> [Exercise brief]: Your task is to transcribe the entries below exactly, beginning with the line containing "through native document-provider" and ending with the final line, and to add nothing else.

_ _ _ _

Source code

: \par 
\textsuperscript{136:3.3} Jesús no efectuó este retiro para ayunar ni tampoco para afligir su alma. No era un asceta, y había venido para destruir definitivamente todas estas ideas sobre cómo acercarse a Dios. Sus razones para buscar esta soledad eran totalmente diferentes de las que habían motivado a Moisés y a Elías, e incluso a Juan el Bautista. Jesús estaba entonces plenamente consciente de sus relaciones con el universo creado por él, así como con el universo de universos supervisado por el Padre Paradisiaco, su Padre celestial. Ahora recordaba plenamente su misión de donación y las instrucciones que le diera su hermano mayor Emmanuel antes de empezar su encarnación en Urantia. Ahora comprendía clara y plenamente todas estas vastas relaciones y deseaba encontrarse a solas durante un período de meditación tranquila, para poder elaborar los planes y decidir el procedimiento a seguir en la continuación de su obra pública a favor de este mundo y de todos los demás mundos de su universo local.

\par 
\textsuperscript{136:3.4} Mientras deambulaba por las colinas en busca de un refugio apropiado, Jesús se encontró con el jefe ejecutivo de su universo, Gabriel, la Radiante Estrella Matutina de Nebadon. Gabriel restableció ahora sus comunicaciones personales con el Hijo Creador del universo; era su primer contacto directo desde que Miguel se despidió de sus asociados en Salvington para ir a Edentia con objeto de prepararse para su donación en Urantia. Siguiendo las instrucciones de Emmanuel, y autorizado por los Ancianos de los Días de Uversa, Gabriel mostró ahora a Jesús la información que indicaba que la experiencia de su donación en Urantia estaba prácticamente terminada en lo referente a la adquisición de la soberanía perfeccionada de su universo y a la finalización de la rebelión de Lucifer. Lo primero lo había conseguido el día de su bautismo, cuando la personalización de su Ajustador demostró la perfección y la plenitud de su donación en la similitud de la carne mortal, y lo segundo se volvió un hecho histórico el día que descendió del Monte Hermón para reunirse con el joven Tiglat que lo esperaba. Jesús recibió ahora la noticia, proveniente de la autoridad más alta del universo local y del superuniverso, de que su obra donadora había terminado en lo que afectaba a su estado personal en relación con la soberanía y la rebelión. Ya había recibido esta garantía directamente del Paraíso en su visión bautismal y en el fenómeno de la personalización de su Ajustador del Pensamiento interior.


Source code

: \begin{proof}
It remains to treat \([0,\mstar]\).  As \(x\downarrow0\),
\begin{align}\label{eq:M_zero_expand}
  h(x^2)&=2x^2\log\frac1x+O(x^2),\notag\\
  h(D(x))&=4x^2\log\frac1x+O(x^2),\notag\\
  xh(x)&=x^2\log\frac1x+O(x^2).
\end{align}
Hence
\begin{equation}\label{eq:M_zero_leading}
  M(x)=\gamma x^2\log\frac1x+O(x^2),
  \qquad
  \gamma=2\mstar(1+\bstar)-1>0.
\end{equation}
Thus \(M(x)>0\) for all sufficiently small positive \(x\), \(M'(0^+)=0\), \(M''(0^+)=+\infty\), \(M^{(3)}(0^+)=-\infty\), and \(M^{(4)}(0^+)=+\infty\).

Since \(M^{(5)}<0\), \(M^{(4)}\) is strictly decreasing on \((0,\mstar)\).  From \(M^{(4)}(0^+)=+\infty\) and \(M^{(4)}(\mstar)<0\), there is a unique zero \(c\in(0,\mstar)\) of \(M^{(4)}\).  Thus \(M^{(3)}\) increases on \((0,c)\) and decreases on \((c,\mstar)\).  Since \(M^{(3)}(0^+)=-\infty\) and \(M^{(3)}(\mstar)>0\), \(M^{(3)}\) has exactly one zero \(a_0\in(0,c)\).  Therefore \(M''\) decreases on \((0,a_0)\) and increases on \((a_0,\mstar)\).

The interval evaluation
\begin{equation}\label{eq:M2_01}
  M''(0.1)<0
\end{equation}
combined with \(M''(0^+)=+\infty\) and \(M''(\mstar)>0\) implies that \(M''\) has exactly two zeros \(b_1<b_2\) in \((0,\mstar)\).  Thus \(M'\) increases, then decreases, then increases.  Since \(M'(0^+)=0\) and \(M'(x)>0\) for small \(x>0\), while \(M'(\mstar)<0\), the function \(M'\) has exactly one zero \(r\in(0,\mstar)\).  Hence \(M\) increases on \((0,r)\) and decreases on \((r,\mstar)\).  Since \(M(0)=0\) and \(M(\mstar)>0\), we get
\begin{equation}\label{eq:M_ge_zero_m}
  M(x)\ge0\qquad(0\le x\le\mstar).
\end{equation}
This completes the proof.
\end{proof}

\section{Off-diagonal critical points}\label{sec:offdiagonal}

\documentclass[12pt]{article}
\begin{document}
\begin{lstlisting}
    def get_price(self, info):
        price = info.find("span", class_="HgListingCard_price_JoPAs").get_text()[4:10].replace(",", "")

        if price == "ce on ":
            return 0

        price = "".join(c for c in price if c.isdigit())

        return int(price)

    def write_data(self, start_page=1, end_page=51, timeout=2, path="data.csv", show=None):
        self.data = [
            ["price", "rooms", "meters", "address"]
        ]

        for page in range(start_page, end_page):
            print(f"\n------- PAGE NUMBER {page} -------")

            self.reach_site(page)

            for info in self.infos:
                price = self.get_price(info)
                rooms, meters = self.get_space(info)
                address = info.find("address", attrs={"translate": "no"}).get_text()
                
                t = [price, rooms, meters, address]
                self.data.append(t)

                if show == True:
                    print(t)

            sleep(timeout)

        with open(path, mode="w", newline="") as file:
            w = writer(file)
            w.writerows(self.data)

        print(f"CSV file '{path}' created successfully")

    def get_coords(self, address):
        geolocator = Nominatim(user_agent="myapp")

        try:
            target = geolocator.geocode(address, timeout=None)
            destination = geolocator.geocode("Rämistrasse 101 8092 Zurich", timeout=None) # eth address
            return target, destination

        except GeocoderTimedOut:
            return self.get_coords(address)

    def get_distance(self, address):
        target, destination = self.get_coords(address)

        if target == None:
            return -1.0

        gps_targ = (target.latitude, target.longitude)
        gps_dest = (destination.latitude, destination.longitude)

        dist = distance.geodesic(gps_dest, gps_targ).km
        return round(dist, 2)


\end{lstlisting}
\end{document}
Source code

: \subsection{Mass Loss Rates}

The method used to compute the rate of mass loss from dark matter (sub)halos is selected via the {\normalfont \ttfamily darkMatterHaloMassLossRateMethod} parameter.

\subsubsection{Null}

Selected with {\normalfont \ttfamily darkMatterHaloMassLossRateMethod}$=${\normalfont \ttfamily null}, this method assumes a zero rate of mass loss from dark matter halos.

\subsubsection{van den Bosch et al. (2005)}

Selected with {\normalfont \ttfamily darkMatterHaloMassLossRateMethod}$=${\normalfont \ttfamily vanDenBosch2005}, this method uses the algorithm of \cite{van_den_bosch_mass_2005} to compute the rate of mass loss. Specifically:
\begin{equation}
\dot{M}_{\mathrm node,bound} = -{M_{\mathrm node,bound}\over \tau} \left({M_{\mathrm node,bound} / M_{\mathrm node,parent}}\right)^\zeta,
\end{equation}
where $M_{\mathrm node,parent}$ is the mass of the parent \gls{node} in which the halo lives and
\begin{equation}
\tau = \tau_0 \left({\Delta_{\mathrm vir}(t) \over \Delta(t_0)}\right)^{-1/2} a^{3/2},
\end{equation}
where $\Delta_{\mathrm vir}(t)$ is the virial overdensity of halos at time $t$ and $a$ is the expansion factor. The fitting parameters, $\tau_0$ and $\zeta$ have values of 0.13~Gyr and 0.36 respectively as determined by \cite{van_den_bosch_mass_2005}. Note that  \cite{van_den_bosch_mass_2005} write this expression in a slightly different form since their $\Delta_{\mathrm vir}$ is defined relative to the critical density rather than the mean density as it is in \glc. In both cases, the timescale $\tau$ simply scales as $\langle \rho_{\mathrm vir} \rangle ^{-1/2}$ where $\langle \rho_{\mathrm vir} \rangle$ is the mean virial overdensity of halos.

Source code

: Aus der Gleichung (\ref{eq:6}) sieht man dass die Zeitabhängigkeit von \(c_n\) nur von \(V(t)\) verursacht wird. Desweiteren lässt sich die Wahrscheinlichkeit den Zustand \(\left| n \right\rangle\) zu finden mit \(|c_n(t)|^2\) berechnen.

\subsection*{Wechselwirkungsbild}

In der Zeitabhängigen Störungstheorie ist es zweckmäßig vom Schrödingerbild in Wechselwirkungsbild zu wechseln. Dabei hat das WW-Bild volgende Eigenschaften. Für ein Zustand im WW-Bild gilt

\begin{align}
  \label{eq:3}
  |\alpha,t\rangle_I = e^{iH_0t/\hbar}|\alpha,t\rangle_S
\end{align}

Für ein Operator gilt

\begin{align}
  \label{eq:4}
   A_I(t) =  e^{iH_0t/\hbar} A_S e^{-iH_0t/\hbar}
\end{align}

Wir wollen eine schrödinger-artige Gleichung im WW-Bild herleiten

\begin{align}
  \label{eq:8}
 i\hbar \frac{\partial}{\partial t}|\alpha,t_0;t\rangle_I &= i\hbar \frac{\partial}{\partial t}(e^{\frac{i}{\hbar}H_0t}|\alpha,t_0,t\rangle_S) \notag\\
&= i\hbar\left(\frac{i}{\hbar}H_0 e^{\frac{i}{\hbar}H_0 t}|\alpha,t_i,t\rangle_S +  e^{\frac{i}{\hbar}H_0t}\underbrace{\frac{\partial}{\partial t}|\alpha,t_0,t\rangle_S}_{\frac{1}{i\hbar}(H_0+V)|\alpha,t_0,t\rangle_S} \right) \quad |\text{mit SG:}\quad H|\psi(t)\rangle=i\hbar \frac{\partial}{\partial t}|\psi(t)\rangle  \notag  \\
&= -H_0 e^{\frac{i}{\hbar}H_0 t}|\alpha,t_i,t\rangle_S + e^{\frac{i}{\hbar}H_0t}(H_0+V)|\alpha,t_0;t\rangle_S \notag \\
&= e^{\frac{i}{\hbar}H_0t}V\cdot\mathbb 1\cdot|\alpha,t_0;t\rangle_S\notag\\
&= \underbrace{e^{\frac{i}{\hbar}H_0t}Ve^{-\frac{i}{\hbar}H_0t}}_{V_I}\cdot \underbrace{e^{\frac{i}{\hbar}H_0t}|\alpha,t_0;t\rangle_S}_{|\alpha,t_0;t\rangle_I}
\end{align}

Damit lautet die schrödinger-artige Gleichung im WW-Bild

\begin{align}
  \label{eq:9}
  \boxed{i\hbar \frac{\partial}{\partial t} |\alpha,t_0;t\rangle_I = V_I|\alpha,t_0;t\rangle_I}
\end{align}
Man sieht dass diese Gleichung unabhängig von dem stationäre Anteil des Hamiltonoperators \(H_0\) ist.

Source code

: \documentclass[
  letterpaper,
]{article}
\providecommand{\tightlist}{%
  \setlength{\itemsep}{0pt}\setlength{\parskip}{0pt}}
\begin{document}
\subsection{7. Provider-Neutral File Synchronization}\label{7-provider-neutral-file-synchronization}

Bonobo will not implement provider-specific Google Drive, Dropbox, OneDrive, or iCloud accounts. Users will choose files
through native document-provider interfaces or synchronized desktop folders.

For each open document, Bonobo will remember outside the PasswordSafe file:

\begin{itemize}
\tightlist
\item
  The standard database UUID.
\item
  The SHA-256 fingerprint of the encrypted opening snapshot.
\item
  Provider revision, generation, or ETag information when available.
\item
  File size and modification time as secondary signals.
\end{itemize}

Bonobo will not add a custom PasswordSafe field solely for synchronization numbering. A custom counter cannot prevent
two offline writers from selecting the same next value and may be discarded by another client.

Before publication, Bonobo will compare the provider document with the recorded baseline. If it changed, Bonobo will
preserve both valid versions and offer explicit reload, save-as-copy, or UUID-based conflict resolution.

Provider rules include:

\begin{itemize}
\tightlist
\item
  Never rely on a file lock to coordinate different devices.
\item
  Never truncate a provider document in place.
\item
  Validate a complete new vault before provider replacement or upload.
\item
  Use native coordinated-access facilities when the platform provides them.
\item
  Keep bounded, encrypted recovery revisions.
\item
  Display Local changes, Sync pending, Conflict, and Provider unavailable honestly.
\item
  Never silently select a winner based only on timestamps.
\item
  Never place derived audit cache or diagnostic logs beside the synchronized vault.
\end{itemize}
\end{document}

_ _ _ _

> [Reply to the task]:
through native document-provider interfaces or synchronized desktop folders.

For each open document, Bonobo will remember outside the PasswordSafe file:

\begin{itemize}
\tightlist
\item
  The standard database UUID.
\item
  The SHA-256 fingerprint of the encrypted opening snapshot.
\item
  Provider revision, generation, or ETag information when available.
\item
  File size and modification time as secondary signals.
\end{itemize}

Bonobo will not add a custom PasswordSafe field solely for synchronization numbering. A custom counter cannot prevent
two offline writers from selecting the same next value and may be discarded by another client.

Before publication, Bonobo will compare the provider document with the recorded baseline. If it changed, Bonobo will
preserve both valid versions and offer explicit reload, save-as-copy, or UUID-based conflict resolution.

Provider rules include:

\begin{itemize}
\tightlist
\item
  Never rely on a file lock to coordinate different devices.
\item
  Never truncate a provider document in place.
\item
  Validate a complete new vault before provider replacement or upload.
\item
  Use native coordinated-access facilities when the platform provides them.
\item
  Keep bounded, encrypted recovery revisions.
\item
  Display Local changes, Sync pending, Conflict, and Provider unavailable honestly.
\item
  Never silently select a winner based only on timestamps.
\item
  Never place derived audit cache or diagnostic logs beside the synchronized vault.
\end{itemize}
\end{document}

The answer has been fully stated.